Unfairly dismissed employee is compensated
Posted: 6th December 2019
Workplace disciplinary proceedings must always be thorough and fair, but that is all the more the case where an employee is accused of dishonesty. An Employment Tribunal (ET) succinctly made that point in awarding substantial damages to an employee who was accused of making a fraudulent expenses claim.
The policy of the company for which the man worked was that only expenses that had been incurred wholly, exclusively and necessarily for business purposes could be claimed by employees. External HR consultants were engaged to investigate after he was alleged to have lodged an expenses claim in respect of a pub meal attended by himself, his girlfriend, a friend of hers and his line manager. The latter was the principal witness against him in the disciplinary proceedings.

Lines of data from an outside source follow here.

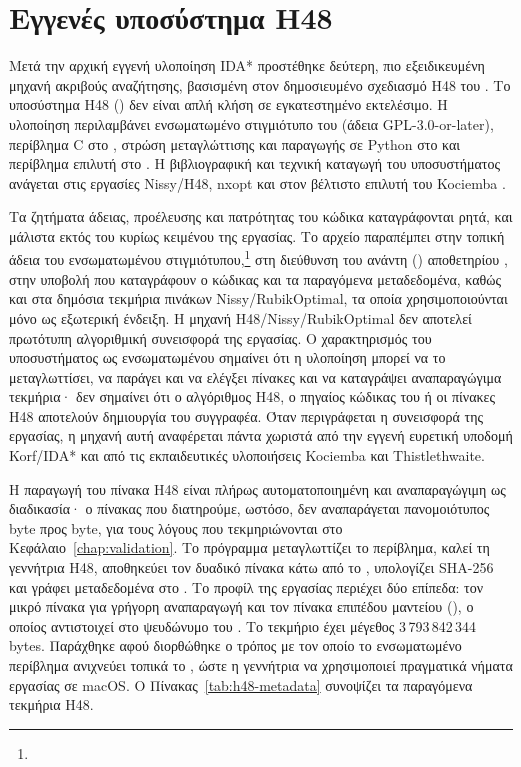 \section{Εγγενές υποσύστημα H48}
\label{sec:implementation-h48}
Μετά την αρχική εγγενή υλοποίηση IDA* προστέθηκε δεύτερη, πιο εξειδικευμένη μηχανή ακριβούς αναζήτησης, βασισμένη στον δημοσιευμένο σχεδιασμό H48 του . Το υποσύστημα H48 () δεν είναι απλή κλήση σε εγκατεστημένο εκτελέσιμο. Η υλοποίηση περιλαμβάνει ενσωματωμένο στιγμιότυπο του  (άδεια GPL-3.0-or-later), περίβλημα C στο , στρώση μεταγλώττισης και παραγωγής σε Python στο  και περίβλημα επιλυτή στο . Η βιβλιογραφική και τεχνική καταγωγή του υποσυστήματος ανάγεται στις εργασίες Nissy/H48, nxopt και στον βέλτιστο επιλυτή του Kociemba \cite{trontoNissyCoreH48,rokickiNxopt,kociembaOptimalSolver}.

Τα ζητήματα άδειας, προέλευσης και πατρότητας του κώδικα καταγράφονται ρητά, και μάλιστα εκτός του κυρίως κειμένου της εργασίας. Το αρχείο  παραπέμπει στην τοπική άδεια του ενσωματωμένου στιγμιότυπου,\footnote{} στη διεύθυνση του ανάντη () αποθετηρίου , στην υποβολή που καταγράφουν ο κώδικας και τα παραγόμενα μεταδεδομένα, καθώς και στα δημόσια τεκμήρια πινάκων Nissy/RubikOptimal, τα οποία χρησιμοποιούνται μόνο ως εξωτερική ένδειξη. Η μηχανή H48/Nissy/RubikOptimal δεν αποτελεί πρωτότυπη αλγοριθμική συνεισφορά της εργασίας. Ο χαρακτηρισμός του υποσυστήματος ως ενσωματωμένου σημαίνει ότι η υλοποίηση μπορεί να το μεταγλωττίσει, να παράγει και να ελέγξει πίνακες και να καταγράψει αναπαραγώγιμα τεκμήρια· δεν σημαίνει ότι ο αλγόριθμος H48, ο πηγαίος κώδικας του  ή οι πίνακες H48 αποτελούν δημιουργία του συγγραφέα. Όταν περιγράφεται η συνεισφορά της εργασίας, η μηχανή αυτή αναφέρεται πάντα χωριστά από την εγγενή ευρετική υποδομή Korf/IDA* και από τις εκπαιδευτικές υλοποιήσεις Kociemba και Thistlethwaite.

Η παραγωγή του πίνακα H48 είναι πλήρως αυτοματοποιημένη και αναπαραγώγιμη ως διαδικασία· ο πίνακας  που διατηρούμε, ωστόσο, δεν αναπαράγεται πανομοιότυπος byte προς byte, για τους λόγους που τεκμηριώνονται στο Κεφάλαιο~\ref{chap:validation}. Το πρόγραμμα  μεταγλωττίζει το περίβλημα, καλεί τη γεννήτρια H48, αποθηκεύει τον δυαδικό πίνακα κάτω από το , υπολογίζει SHA-256 και γράφει μεταδεδομένα στο . Το προφίλ της εργασίας περιέχει δύο επίπεδα: τον μικρό πίνακα  για γρήγορη αναπαραγωγή και τον πίνακα  επιπέδου μαντείου (), ο οποίος αντιστοιχεί στο ψευδώνυμο  του . Το τεκμήριο  έχει μέγεθος 3\,793\,842\,344 bytes. Παράχθηκε αφού διορθώθηκε ο τρόπος με τον οποίο το ενσωματωμένο περίβλημα ανιχνεύει τοπικά το , ώστε η γεννήτρια να χρησιμοποιεί πραγματικά νήματα εργασίας σε macOS. Ο Πίνακας~\ref{tab:h48-metadata} συνοψίζει τα παραγόμενα τεκμήρια H48.

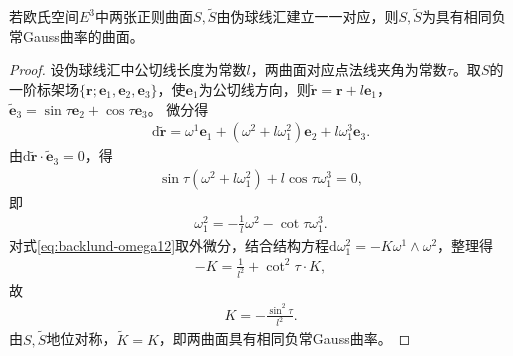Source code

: \documentclass[../../main.tex]{subfiles}%
\begin{document}
\begin{theorem}[Bäcklund定理]
若欧氏空间$E^3$中两张正则曲面$S,\tilde{S}$由伪球线汇建立一一对应，则$S,\tilde{S}$为具有相同负常Gauss曲率的曲面。
\end{theorem}

\begin{proof}
设伪球线汇中公切线长度为常数$l$，两曲面对应点法线夹角为常数$\tau$。取$S$的一阶标架场$\{\boldsymbol{r};\boldsymbol{e}_1,\boldsymbol{e}_2,\boldsymbol{e}_3\}$，使$\boldsymbol{e}_1$为公切线方向，则$\tilde{\boldsymbol{r}}=\boldsymbol{r}+l\boldsymbol{e}_1$，$\tilde{\boldsymbol{e}}_3=\sin\tau\boldsymbol{e}_2+\cos\tau\boldsymbol{e}_3$。
微分得
\begin{align*}
\mathrm{d}\tilde{\boldsymbol{r}}=\omega^1\boldsymbol{e}_1+(\omega^2+l\omega_1^2)\boldsymbol{e}_2+l\omega_1^3\boldsymbol{e}_3.
\end{align*}
由$\mathrm{d}\tilde{\boldsymbol{r}}\cdot\tilde{\boldsymbol{e}}_3=0$，得
\begin{align*}
\sin\tau(\omega^2+l\omega_1^2)+l\cos\tau\omega_1^3=0,
\end{align*}
即
\begin{align}
\omega_1^2=-\frac{1}{l}\omega^2-\cot\tau\omega_1^3.\label{eq:backlund-omega12}
\end{align}
对式\eqref{eq:backlund-omega12}取外微分，结合结构方程$\mathrm{d}\omega_1^2=-K\omega^1\wedge\omega^2$，整理得
\begin{align*}
-K=\frac{1}{l^2}+\cot^2\tau\cdot K,
\end{align*}
故
\begin{align}
K=-\frac{\sin^2\tau}{l^2}.\label{eq:backlund-K}
\end{align}
由$S,\tilde{S}$地位对称，$\tilde{K}=K$，即两曲面具有相同负常Gauss曲率。
\end{proof}
\end{document}
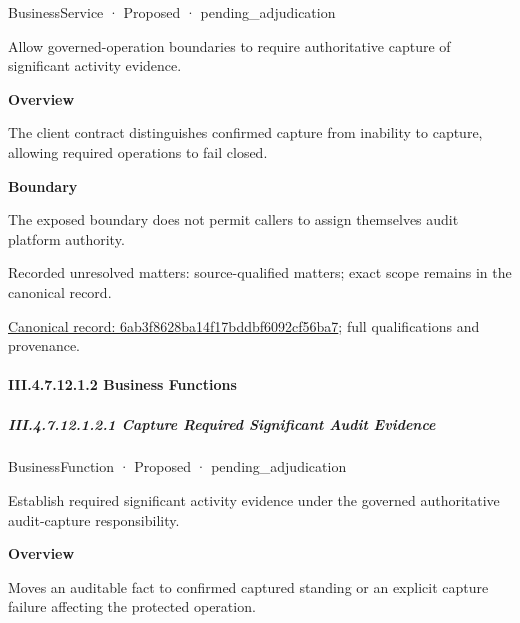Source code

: \label{element:6ab3f8628ba14f17bddbf6092cf56ba7}
{\small BusinessService · Proposed · pending\_adjudication}\par

Allow governed-operation boundaries to require authoritative capture of significant activity evidence.



\textbf{Overview}



The client contract distinguishes confirmed capture from inability to capture, allowing required operations to fail closed.



\textbf{Boundary}



The exposed boundary does not permit callers to assign themselves audit platform authority.


{\small Recorded unresolved matters: source-qualified matters; exact scope remains in the canonical record.}\par
{\footnotesize \href{../../../../../../../continuum/business/business-service/6ab3f8628ba14f17bddbf6092cf56ba7.md}{Canonical record: 6ab3f8628ba14f17bddbf6092cf56ba7}; full qualifications and provenance.}\par
\paragraph*{III.4.7.12.1.2 Business Functions}
\label{navigation:III.4.7.12.1.2}

\subparagraph*{III.4.7.12.1.2.1 Capture Required Significant Audit Evidence}
\label{navigation:III.4.7.12.1.2.1}

\label{element:c8e614257cf14bd1878df894455f21fb}
{\small BusinessFunction · Proposed · pending\_adjudication}\par

Establish required significant activity evidence under the governed authoritative audit-capture responsibility.



\textbf{Overview}



Moves an auditable fact to confirmed captured standing or an explicit capture failure affecting the protected operation.



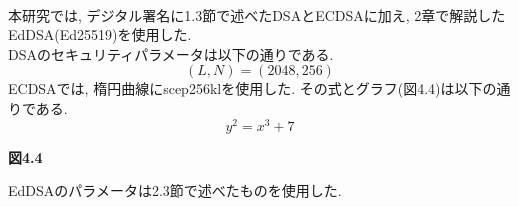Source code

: \\
\indent 本研究では, デジタル署名に1.3節で述べたDSAとECDSAに加え, 
2章で解説したEdDSA(Ed25519)を使用した. \\ 
\indent DSAのセキュリティパラメータは以下の通りである. \\
\[
  (L,N)=(2048,256)
\]
\indent ECDSAでは, 楕円曲線にscep256klを使用した. 
その式とグラフ(図4.4)は以下の通りである. \\
\[
  y^2 = x^3 + 7 
\]

{\Large\textbf{図4.4}}

\indent EdDSAのパラメータは2.3節で述べたものを使用した.



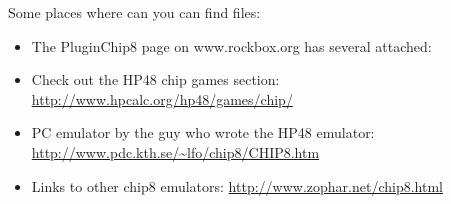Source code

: Some places where can you can find  files:
\begin{itemize}
\item The PluginChip8 page on www.rockbox.org has several attached:
\item Check out the HP48 chip games section:
\url{http://www.hpcalc.org/hp48/games/chip/}
\item PC emulator by the guy who wrote the HP48 emulator:
\url{http://www.pdc.kth.se/~lfo/chip8/CHIP8.htm}
\item Links to other chip8 emulators: 
\url{http://www.zophar.net/chip8.html}
\end{itemize}
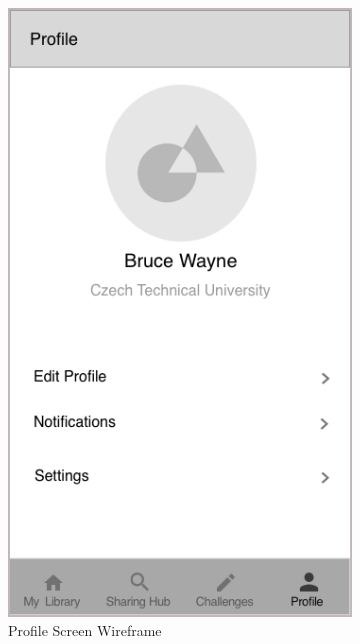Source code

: \documentclass[thesis=B,english]{FITthesis}[2012/10/20]
\begin{document}
\begin{figure}[H]
\begin{subfigure}{.5\textwidth}
  \includegraphics[scale=0.45]{profile}
  \caption{Profile Screen Wireframe}
  \label{fig:section-profile}
\end{subfigure}%
\begin{subfigure}{.5\textwidth}

\end{subfigure}
\end{figure}
\end{document}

There were a range of factual disputes as to what was and was not said during and after the meal and as to whether the pub’s bill was in respect of two people or four. However, the line manager’s account was ultimately accepted and the man was dismissed on grounds of gross misconduct. He was found to have submitted a fraudulent expenses claim in knowing breach of the company’s policy.
In upholding his unfair dismissal claim, the ET noted that the gravity of the allegation mandated careful critical analysis of all the evidence. Although the investigation was diligently performed, the company’s managing director, who took the decision to dismiss the man, ignored a number of inconsistencies in the line manager’s account. On any reasonable analysis of the evidence, the latter’s testimony was unreliable.
The ET made a total 50 per cent deduction from the man’s compensation to reflect his own share of responsibility for his dismissal and the chance that, had a fair procedure been followed, he could have been fairly dismissed. Nevertheless, his award came to £24,749, made up of a basic award of £734, £7,000 in respect of three months’ notice pay and £17,015 by way of compensation.